Source data

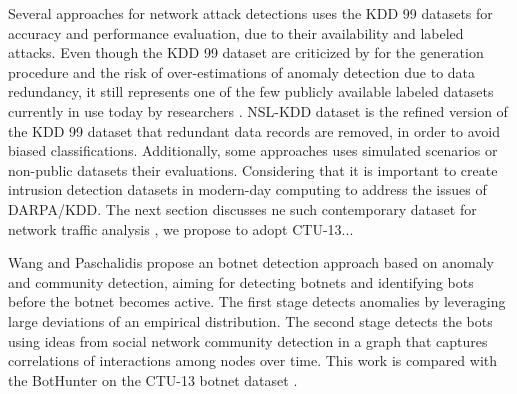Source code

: \documentclass[review]{elsarticle}
\begin{document}
Several approaches for network attack detections uses the KDD 99 \cite{ji2016multi,ahmed2016survey,osanaiye2016distributed,bhuyan2014network} datasets for accuracy and performance evaluation, due to their availability and labeled attacks. Even though the KDD 99 dataset are criticized by for the generation procedure and the risk of over-estimations of anomaly detection due to data redundancy, it still represents one of the few publicly available labeled datasets currently in use today by researchers \cite{osanaiye2016distributed,bhuyan2014network}. NSL-KDD \cite{tavallaee2009detailed} dataset is the refined version of the KDD 99 dataset that redundant data records are removed, in order to avoid biased classifications. Additionally, some approaches uses simulated \cite{callegari2011novel} scenarios or non-public datasets their evaluations. Considering that it is important to create intrusion detection datasets in modern-day computing to address the issues of DARPA/KDD. The next section discusses ne such contemporary dataset for network traffic analysis \cite{ahmed2016survey}, we propose to adopt CTU-13...

Wang and Paschalidis \cite{wang2017botnet} propose an botnet detection approach based on anomaly and community detection, aiming for detecting botnets and identifying bots before the botnet becomes active. The first stage detects anomalies by leveraging large deviations of an empirical distribution. The second stage detects the bots using ideas from social network community detection in a graph that captures correlations of interactions among nodes over time. This work is compared with the BotHunter \cite{gu2007bothunter} on the CTU-13 botnet dataset \cite{garcia2014empirical}.

\end{document}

◆ About this exercise ◆
Copy exactly the line that contains "Wang and Paschalidis" and every line after it through the end of the entries, with nothing added.

◆ Solution to the problem ◆
Wang and Paschalidis \cite{wang2017botnet} propose an botnet detection approach based on anomaly and community detection, aiming for detecting botnets and identifying bots before the botnet becomes active. The first stage detects anomalies by leveraging large deviations of an empirical distribution. The second stage detects the bots using ideas from social network community detection in a graph that captures correlations of interactions among nodes over time. This work is compared with the BotHunter \cite{gu2007bothunter} on the CTU-13 botnet dataset \cite{garcia2014empirical}.

\end{document}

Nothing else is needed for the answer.